Dear Anonymous (sic),

Yes, margins will be reduced for the sell-side but who do you think will pick up the tab? And what's more, most smaller institutions are either not able to post securities as margin or simply do not have eligible material. And getting non-eligible material transformed by your clearing broker is again costly. I do maintain that the future of swap trading will see a dramatic change, especially for the smaller banks who are merely looking to hedge their risks.

And yes, bilateral trades will be far more costly than cleared ones in terms of capital consumption and in conjunction with dedicated margining (variation AND initial margin). But the definition of a "standardised" OTC derivative does not cover all relevant instruments traded by a typical buy-side. And the longer the tenor of my bilateral trades and the lesser the rating of my counterparty the worse my cost of capital becomes.

I definitely do not want to be in Joe's shoes right now... But, I concur that over time this complication will become the new normal and the market will adapt. What I am not so sure of is if Joe will then still be part of the market...

Tom

Hi,

Regarding the central clearing (at least in Europe) Variation Margin will have to be paid in cash and in the underlying deal currency. So, posting T-bill may not be possible without transformation.

The new collateral framework will still be a challenge especially for the buy side. Typical asset managers have plenty of securities but few available cash.

As of today Joe probably considers the collateral as a MO/BO topic and does not pay too much attention to it. He will need adive in the new regs' impacts.

Hi Thomas, well said.

Today's traders have not had the need to worry too much about what is happening after they have done the trade. Usually their back office has sorted out the finer details of confirming trades and ensuring daily margining.

Going forward this view needs to change as the trading decision will have material impact on core capital consumption, size of margins and much more.

It's gonna be a different world.

Best, Tom

Tom,

Thank you very much!
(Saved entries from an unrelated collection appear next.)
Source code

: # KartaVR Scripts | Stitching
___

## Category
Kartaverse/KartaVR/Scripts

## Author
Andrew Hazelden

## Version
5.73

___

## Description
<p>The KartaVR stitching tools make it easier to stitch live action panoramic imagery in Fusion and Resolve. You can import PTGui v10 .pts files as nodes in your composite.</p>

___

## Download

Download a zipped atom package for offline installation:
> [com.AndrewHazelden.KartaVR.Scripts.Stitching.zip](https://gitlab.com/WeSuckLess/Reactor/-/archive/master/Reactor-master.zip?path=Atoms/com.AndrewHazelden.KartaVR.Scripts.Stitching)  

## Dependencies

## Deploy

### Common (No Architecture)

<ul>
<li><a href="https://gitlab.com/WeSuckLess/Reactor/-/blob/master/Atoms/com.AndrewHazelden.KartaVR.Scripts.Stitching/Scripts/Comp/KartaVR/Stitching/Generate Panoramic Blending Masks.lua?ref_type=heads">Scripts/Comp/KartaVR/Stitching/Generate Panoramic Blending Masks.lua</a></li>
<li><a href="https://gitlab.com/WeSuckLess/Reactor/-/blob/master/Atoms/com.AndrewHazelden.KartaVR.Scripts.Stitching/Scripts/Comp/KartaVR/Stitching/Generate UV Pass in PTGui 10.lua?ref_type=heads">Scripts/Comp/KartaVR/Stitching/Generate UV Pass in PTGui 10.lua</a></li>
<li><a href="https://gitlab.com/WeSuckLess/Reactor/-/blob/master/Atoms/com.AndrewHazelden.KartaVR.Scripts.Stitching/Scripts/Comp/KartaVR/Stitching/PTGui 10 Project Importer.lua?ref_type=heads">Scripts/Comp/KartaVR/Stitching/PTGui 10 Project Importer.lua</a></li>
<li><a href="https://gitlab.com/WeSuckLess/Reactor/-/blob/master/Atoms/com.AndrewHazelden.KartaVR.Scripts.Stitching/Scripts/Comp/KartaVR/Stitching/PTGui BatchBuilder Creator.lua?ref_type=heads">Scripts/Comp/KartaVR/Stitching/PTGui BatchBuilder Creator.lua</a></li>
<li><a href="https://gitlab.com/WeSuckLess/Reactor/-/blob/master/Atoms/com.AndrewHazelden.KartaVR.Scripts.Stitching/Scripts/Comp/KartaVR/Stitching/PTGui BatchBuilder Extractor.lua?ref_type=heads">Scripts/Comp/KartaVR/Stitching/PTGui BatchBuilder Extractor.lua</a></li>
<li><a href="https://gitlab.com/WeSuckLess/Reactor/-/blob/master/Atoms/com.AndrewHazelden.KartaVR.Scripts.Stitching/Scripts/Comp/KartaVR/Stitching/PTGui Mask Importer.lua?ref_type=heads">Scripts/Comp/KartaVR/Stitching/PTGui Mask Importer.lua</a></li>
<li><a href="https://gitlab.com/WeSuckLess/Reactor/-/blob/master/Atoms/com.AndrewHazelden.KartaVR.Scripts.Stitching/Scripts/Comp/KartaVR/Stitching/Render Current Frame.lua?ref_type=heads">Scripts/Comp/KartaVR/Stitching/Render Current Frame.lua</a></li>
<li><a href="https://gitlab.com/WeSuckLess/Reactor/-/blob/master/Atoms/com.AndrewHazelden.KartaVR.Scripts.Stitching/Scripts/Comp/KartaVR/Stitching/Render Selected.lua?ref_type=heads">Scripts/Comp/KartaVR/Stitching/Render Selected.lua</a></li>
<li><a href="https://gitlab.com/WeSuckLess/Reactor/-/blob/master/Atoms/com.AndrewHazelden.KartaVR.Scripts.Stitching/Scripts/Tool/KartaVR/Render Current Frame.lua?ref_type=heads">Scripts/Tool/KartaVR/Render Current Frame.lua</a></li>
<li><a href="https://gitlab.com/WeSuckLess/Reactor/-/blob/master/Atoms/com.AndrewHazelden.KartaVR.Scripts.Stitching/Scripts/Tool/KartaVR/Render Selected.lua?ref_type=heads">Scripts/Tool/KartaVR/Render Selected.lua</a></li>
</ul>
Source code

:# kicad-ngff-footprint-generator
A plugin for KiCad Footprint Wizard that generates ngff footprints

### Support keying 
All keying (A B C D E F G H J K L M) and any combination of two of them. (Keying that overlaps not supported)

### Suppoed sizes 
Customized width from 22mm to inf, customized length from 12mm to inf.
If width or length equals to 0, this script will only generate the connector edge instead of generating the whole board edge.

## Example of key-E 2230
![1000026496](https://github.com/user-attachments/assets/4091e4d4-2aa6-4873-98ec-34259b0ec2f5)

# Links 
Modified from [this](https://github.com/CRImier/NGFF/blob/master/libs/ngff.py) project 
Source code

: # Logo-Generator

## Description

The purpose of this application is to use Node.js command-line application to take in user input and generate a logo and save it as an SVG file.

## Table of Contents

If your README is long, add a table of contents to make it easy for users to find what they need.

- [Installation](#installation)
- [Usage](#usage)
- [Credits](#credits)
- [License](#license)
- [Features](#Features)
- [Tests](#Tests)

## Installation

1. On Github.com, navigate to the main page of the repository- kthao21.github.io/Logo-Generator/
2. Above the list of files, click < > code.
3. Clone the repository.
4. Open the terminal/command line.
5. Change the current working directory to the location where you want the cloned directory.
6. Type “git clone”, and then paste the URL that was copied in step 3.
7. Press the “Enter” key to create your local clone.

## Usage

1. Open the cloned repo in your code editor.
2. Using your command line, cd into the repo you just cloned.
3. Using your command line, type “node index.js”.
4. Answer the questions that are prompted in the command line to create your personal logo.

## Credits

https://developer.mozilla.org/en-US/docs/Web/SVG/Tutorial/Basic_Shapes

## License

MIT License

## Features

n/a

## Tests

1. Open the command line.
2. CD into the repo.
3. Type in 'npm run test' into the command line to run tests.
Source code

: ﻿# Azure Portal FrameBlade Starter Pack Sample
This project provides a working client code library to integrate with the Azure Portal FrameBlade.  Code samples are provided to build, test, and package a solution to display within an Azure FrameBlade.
Very useful!!

Regards,

Barry

Hello,

Many thanks for this article, very good. Little additional comment. Some exchange heads said, "that large banks are becoming more supportive of some futures contracts that they have previously failed to back, as new rules designed to reduce the risks of privately traded derivatives draw more investors towards exchange-traded products. On the other hand, that not all market evolution under new regulations will be in the direction of futures-style contracts ("futurization" of swaps), and that some rules may push more activity to swaps, depending on factors including tax considerations, etc." Fact is that the future participation of small institution on this market will be questionable.